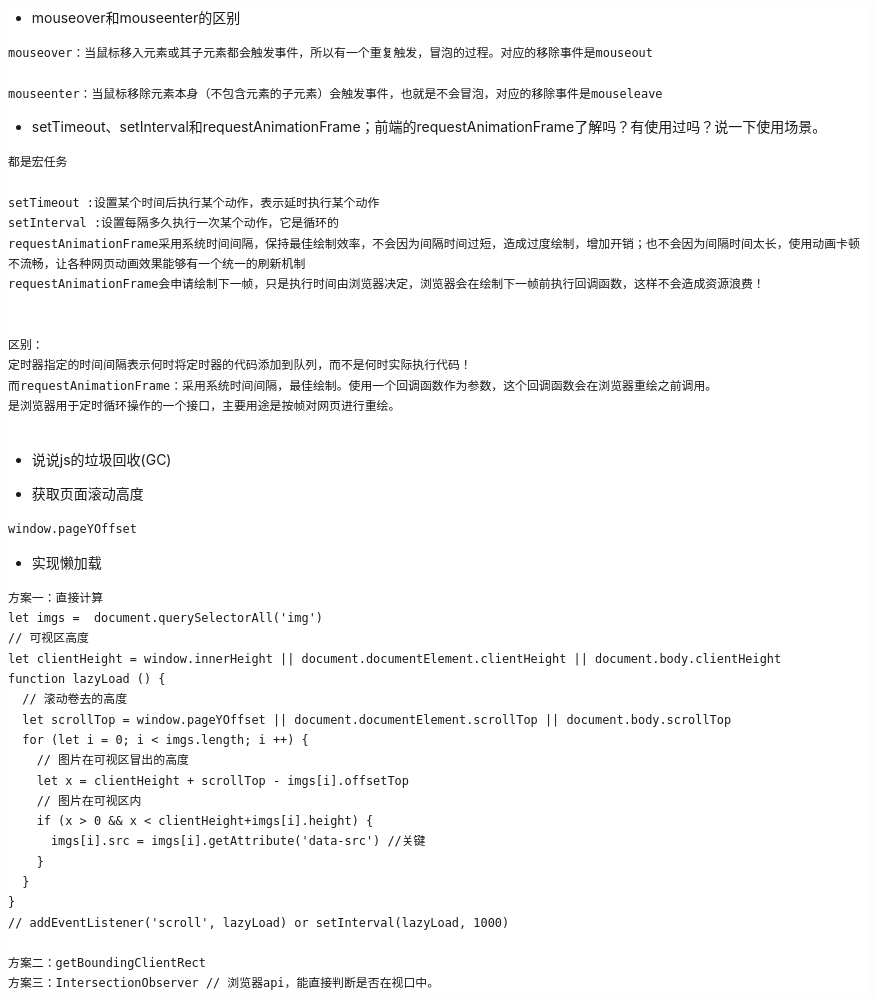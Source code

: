  








- mouseover和mouseenter的区别
  
```
mouseover：当鼠标移入元素或其子元素都会触发事件，所以有一个重复触发，冒泡的过程。对应的移除事件是mouseout

mouseenter：当鼠标移除元素本身（不包含元素的子元素）会触发事件，也就是不会冒泡，对应的移除事件是mouseleave
```




- setTimeout、setInterval和requestAnimationFrame；前端的requestAnimationFrame了解吗？有使用过吗？说一下使用场景。

``` 
都是宏任务

setTimeout :设置某个时间后执行某个动作，表示延时执行某个动作
setInterval :设置每隔多久执行一次某个动作，它是循环的
requestAnimationFrame采用系统时间间隔，保持最佳绘制效率，不会因为间隔时间过短，造成过度绘制，增加开销；也不会因为间隔时间太长，使用动画卡顿不流畅，让各种网页动画效果能够有一个统一的刷新机制
requestAnimationFrame会申请绘制下一帧，只是执行时间由浏览器决定，浏览器会在绘制下一帧前执行回调函数，这样不会造成资源浪费！


区别：
定时器指定的时间间隔表示何时将定时器的代码添加到队列，而不是何时实际执行代码！
而requestAnimationFrame：采用系统时间间隔，最佳绘制。使用一个回调函数作为参数，这个回调函数会在浏览器重绘之前调用。
是浏览器用于定时循环操作的一个接口，主要用途是按帧对网页进行重绘。


```


- 说说js的垃圾回收(GC)

- 获取页面滚动高度
``` 
window.pageYOffset
```
- 实现懒加载
```
方案一：直接计算
let imgs =  document.querySelectorAll('img')
// 可视区高度
let clientHeight = window.innerHeight || document.documentElement.clientHeight || document.body.clientHeight
function lazyLoad () {
  // 滚动卷去的高度
  let scrollTop = window.pageYOffset || document.documentElement.scrollTop || document.body.scrollTop
  for (let i = 0; i < imgs.length; i ++) {
    // 图片在可视区冒出的高度
    let x = clientHeight + scrollTop - imgs[i].offsetTop
    // 图片在可视区内
    if (x > 0 && x < clientHeight+imgs[i].height) {
      imgs[i].src = imgs[i].getAttribute('data-src') //关键
    } 
  }      
}
// addEventListener('scroll', lazyLoad) or setInterval(lazyLoad, 1000)

方案二：getBoundingClientRect
方案三：IntersectionObserver // 浏览器api，能直接判断是否在视口中。

```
▬▬▬▬▬▬▬▬▬▬
Task details:
The pictures are not wanted, but every line of the listing should be duplicated exactly.

Your solution:
Source code

:  








- mouseover和mouseenter的区别
  
```
mouseover：当鼠标移入元素或其子元素都会触发事件，所以有一个重复触发，冒泡的过程。对应的移除事件是mouseout

mouseenter：当鼠标移除元素本身（不包含元素的子元素）会触发事件，也就是不会冒泡，对应的移除事件是mouseleave
```




- setTimeout、setInterval和requestAnimationFrame；前端的requestAnimationFrame了解吗？有使用过吗？说一下使用场景。

``` 
都是宏任务

setTimeout :设置某个时间后执行某个动作，表示延时执行某个动作
setInterval :设置每隔多久执行一次某个动作，它是循环的
requestAnimationFrame采用系统时间间隔，保持最佳绘制效率，不会因为间隔时间过短，造成过度绘制，增加开销；也不会因为间隔时间太长，使用动画卡顿不流畅，让各种网页动画效果能够有一个统一的刷新机制
requestAnimationFrame会申请绘制下一帧，只是执行时间由浏览器决定，浏览器会在绘制下一帧前执行回调函数，这样不会造成资源浪费！


区别：
定时器指定的时间间隔表示何时将定时器的代码添加到队列，而不是何时实际执行代码！
而requestAnimationFrame：采用系统时间间隔，最佳绘制。使用一个回调函数作为参数，这个回调函数会在浏览器重绘之前调用。
是浏览器用于定时循环操作的一个接口，主要用途是按帧对网页进行重绘。


```


- 说说js的垃圾回收(GC)

- 获取页面滚动高度
``` 
window.pageYOffset
```
- 实现懒加载
```
方案一：直接计算
let imgs =  document.querySelectorAll('img')
// 可视区高度
let clientHeight = window.innerHeight || document.documentElement.clientHeight || document.body.clientHeight
function lazyLoad () {
  // 滚动卷去的高度
  let scrollTop = window.pageYOffset || document.documentElement.scrollTop || document.body.scrollTop
  for (let i = 0; i < imgs.length; i ++) {
    // 图片在可视区冒出的高度
    let x = clientHeight + scrollTop - imgs[i].offsetTop
    // 图片在可视区内
    if (x > 0 && x < clientHeight+imgs[i].height) {
      imgs[i].src = imgs[i].getAttribute('data-src') //关键
    } 
  }      
}
// addEventListener('scroll', lazyLoad) or setInterval(lazyLoad, 1000)

方案二：getBoundingClientRect
方案三：IntersectionObserver // 浏览器api，能直接判断是否在视口中。

```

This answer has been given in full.